Gewapend met camera, pen en schrijfblok en een stapel visitekaartjes waren wij de enige buitenlandse gasten. Maar ook de enigen die aantekeningen maakten. De vakbondsvrouw (als ze niet praatte stonden haar kaken ook niet stil vanwege de kauwgum die zij blijkbaar erg lekker vond) maakte in haar betoog een verwijzing naar Nederland als een van de noordelijke landen die op een goede wijze omgaat met ‘werk’ en waar werknemers prachtig beschermd worden. Onze ‘angst’ om, na de banaliteiten van een groep Nederlanders die zo nodig IS praktijken erop nahouden door Rome en haar prachtige oudheidkundige beelden in stukjes te slaan, voor ‘
ANIMALI’ (beesten) of
BARBARI te worden uitgemaakt was daarmee in ieder geval van de baan. Wij konden ons met een gerust hart als vredelievenden flink netwerkend tussen de menigte bewegen. Onze aantekeningen zijn helaas zeer beperkt gebleven: toen de professor ging praten zonder microfoon moesten wij helaas afhaken. Dat was te moeilijk voor ons om de strekking van zijn verhaal mee te krijgen. Jammer!
Zonder inhoudelijk te oordelen over dit nieuwe boek viel ons wel op dat de Italianen erg bezig

zijn om het heden vanuit het perspectief van vroeger te bezien. Nu dus met betrekking tot ‘arbeid’. Onze, wellicht Nederlandse, visie is dat we vooral vooruit moeten kijken. Welke ontwikkelingen doen zich thans voor? Hoe ziet de arbeidsmarkt er over 5 jaar uit? Hoe kijkt onze generatie Z aan tegen werk? Wat gaat Y ervan brouwen? Nu al tonen onderzoeken aan dat we over 20 jaar minder dan 50% van het werk dat we vandaag doen, nog hebben / kennen.
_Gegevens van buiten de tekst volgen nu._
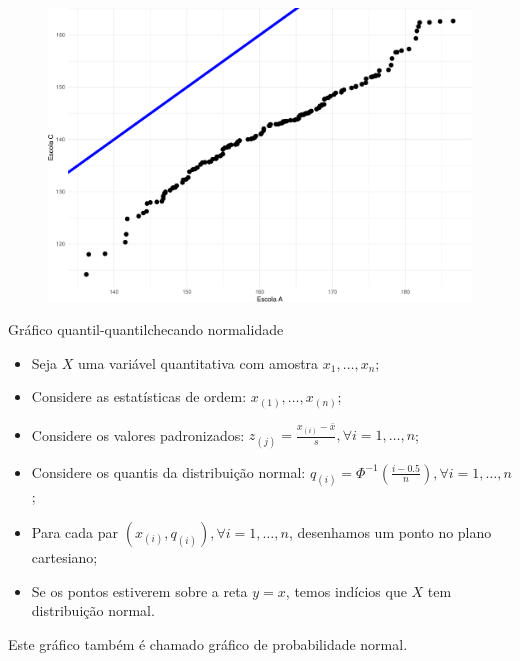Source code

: \documentclass[
  10pt,
  ignorenonframetext,
]{beamer}
\providecommand{\tightlist}{%
  \setlength{\itemsep}{0pt}\setlength{\parskip}{0pt}}\usepackage{longtable,booktabs,array}
\begin{document}
\begin{frame}
\begin{figure}

{\centering \includegraphics[width=1\textwidth,height=\textheight]{exploracao-visualizacao_files/figure-beamer/unnamed-chunk-123-1.pdf}

}

\end{figure}
\end{frame}

\begin{frame}{Gráfico quantil-quantil\newline checando normalidade}
\protect\hypertarget{gruxe1fico-quantil-quantilchecando-normalidade}{}
\begin{itemize}
\tightlist
\item
  Seja \(X\) uma variável quantitativa com amostra \(x_1, \dots, x_n\);
\item
  Considere as estatísticas de ordem: \(x_{(1)}, \dots, x_{(n)}\);
\item
  Considere os valores padronizados:
  \(z_{(j)} = \frac{x_{(i)} - \bar{x}}{s}, \forall i=1, \dots, n\);
\item
  Considere os quantis da distribuição normal:
  \(q_{(i)} = \Phi^{-1} \left( \frac{i-0.5}{n} \right), \forall i=1, \dots, n\);
\item
  Para cada par \((x_{(i)}, q_{(i)}), \forall i=1, \dots,n\), desenhamos
  um ponto no plano cartesiano;
\item
  Se os pontos estiverem sobre a reta \(y=x\), temos indícios que \(X\)
  tem distribuição normal.
\end{itemize}

Este gráfico também é chamado
\textcolor{titulo}{gráfico de probabilidade normal}.
\end{frame}
\end{document}
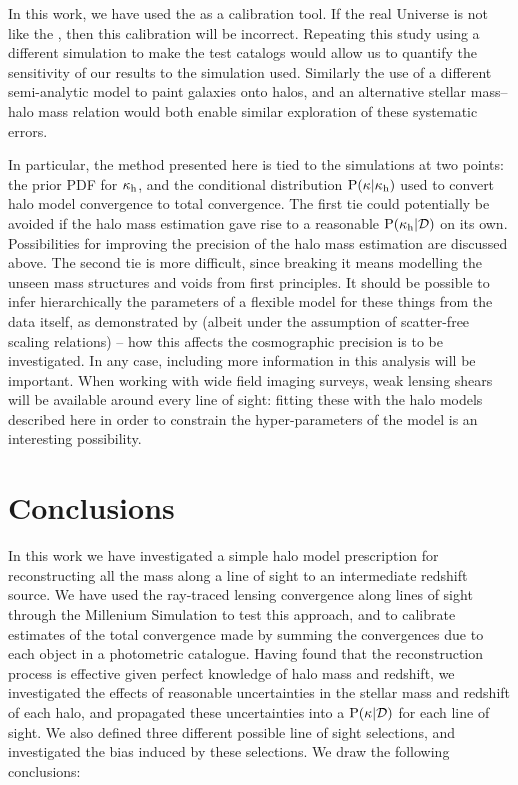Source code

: \documentclass[useAMS,usenatbib]{mn2e}
\begin{document}
In this work, we have used 
the \MS as a calibration tool. If the real Universe is not
like the \MS, then this calibration will be incorrect. Repeating this 
study using
a different simulation to make the test catalogs would allow us to quantify
the sensitivity of our results to the simulation used. Similarly the use of a
different semi-analytic model to paint galaxies onto halos, and an alternative
stellar mass--halo mass relation would both enable similar exploration of
these systematic errors.

In particular, the method presented here is tied to the simulations at two
points: the prior PDF for $\kappa_{\rm h}$, and the conditional distribution
${\rm P}(\kappa|\kappa_{\rm h})$ used to convert halo model convergence to total
convergence. The first tie could potentially be avoided if the halo mass
estimation gave rise to a reasonable ${\rm P}(\kappa_{\rm h}|{\mathcal{D}})$ on its own.
Possibilities for improving the precision of the halo mass estimation are
discussed above. The second tie is more difficult, since breaking it means
modelling the unseen mass structures and voids from first principles. It
should be possible to infer hierarchically  the parameters of a flexible model
for these things from the data itself, as demonstrated by
\citet{KarpenkaEtal2012} (albeit under the assumption of scatter-free scaling
relations) -- how this affects the cosmographic precision is to be
investigated.  In any case, 
including more information in this analysis will be important.
When working with wide field imaging surveys,  weak lensing shears will be
available around every line of sight:  fitting these with the halo models
described here in order to constrain the hyper-parameters of the model is an
interesting possibility.



\section{Conclusions}
\label{sec:conclude}

In this work we have investigated a simple halo model prescription for
reconstructing all the mass along a line of sight to an intermediate redshift
source. We have used the ray-traced lensing convergence along lines of sight
through the Millenium Simulation to test this approach, and to calibrate
estimates of the total convergence made by summing the convergences due to
each object in a photometric catalogue. Having found that the reconstruction
process is effective given perfect knowledge of halo mass and redshift, we
investigated the effects of reasonable uncertainties in the stellar mass and
redshift of each halo, and propagated these uncertainties into a
${\rm P}(\kappa|{\mathcal{D}})$ for each line of sight. We also defined three different
possible line of sight selections, and investigated the bias induced by these
selections. We draw the following conclusions:
\end{document}
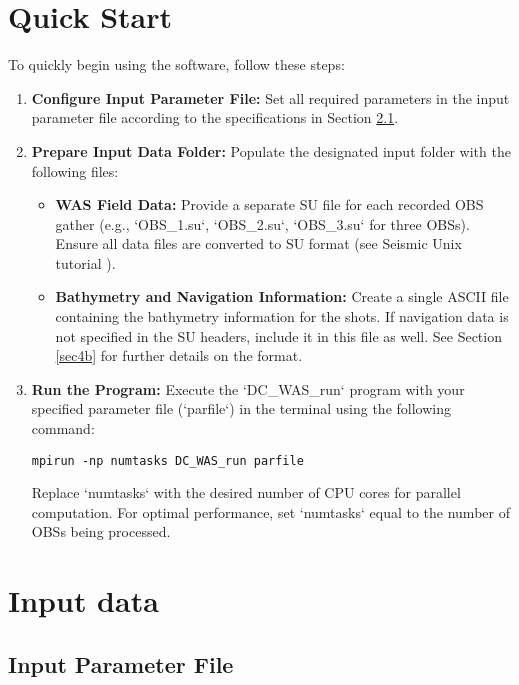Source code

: \documentclass[11pt, oneside]{article}   	%
\begin{document}
\section{Quick Start}\label{sec3}

To quickly begin using the software, follow these steps:

\begin{enumerate}
    \item \textbf{Configure Input Parameter File:}
    Set all required parameters in the input parameter file according to the specifications in Section \ref{sec4a}.

    \item \textbf{Prepare Input Data Folder:}
    Populate the designated input folder with the following files:
    \begin{itemize}
        \item \textbf{WAS Field Data:} Provide a separate SU file for each recorded OBS gather (e.g., `OBS\_1.su`, `OBS\_2.su`, `OBS\_3.su` for three OBSs). Ensure all data files are converted to SU format (see Seismic Unix tutorial \cite{SU}).
        \item \textbf{Bathymetry and Navigation Information:} Create a single ASCII file containing the bathymetry information for the shots. If navigation data is not specified in the SU headers, include it in this file as well. See Section \ref{sec4b} for further details on the format.
    \end{itemize}

    \item \textbf{Run the Program:}
    Execute the `DC\_WAS\_run` program with your specified parameter file (`parfile`) in the terminal using the following command:
    \begin{verbatim}
mpirun -np numtasks DC_WAS_run parfile
    \end{verbatim}
    Replace `numtasks` with the desired number of CPU cores for parallel computation. For optimal performance, set `numtasks` equal to the number of OBSs being processed.
\end{enumerate}

\section{Input data}\label{sec4}

\subsection{Input Parameter File}\label{sec4a}
\end{document}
De veranderingen komen er echt razend snel aan.
Dan zou het zeker voor een land als Italië vreselijk belangrijk zijn om vanuit de verwachte ontwikkeling te kijken naar het nu! Met een werkloosheidspercentage van 43% onder de jongeren en vreselijk veel oudere werknemers die zich inspannen op een wijze welke door jongeren geregeld wordt gekenschetst met ‘ik doe het al 30 jaar zó en dat blijf ik ook doen voor de komende 10 jaar’ zou je toch echt hopen dat Matteo Renzi met zijn gewenste ‘Job Act’ iets gaat doen om hierin verandering te brengen.
Maar wat is de praktijk, de werkelijkheid die we ook tijdens deze avond merkten?
De jongeren zijn te weinig aan het woord en aan zet om veranderingen te kunnen doorvoeren. De ouderen maken de dienst uit. Jongeren worden geremd door veelal oude managers die nauwelijks besluiten durven te nemen als het gaat om veranderingen (lees: innovatie). De vele wetten en ouderwetse regelgeving houden het ‘oude denken en vooral ook doen’ in stand. De belastingen, zo geeft men ons aan, maken investeringen en ontwikkelingen bijna onmogelijk. De administratieve lastendruk, waaronder de ambtelijke papierkraam die ingevuld moeten worden en vervolgens in laadjes terecht komt, is verschrikkelijk en verstikkend. De systemen zijn sterk verouderd en Italië is nauwelijks nog digitaal ontwikkeld.
En wordt er dan iets georganiseerd waar meegepraat kan worden, zitten er (op ons na dan :) ) slechts 4 jongeren in de zaal. Eentje hield het na 20 minuten al voor gezien, een tweede stond alleen maar buiten te roken en de andere twee zaten achter in een hoekje verstopt om vooral níet aanwezig te zijn.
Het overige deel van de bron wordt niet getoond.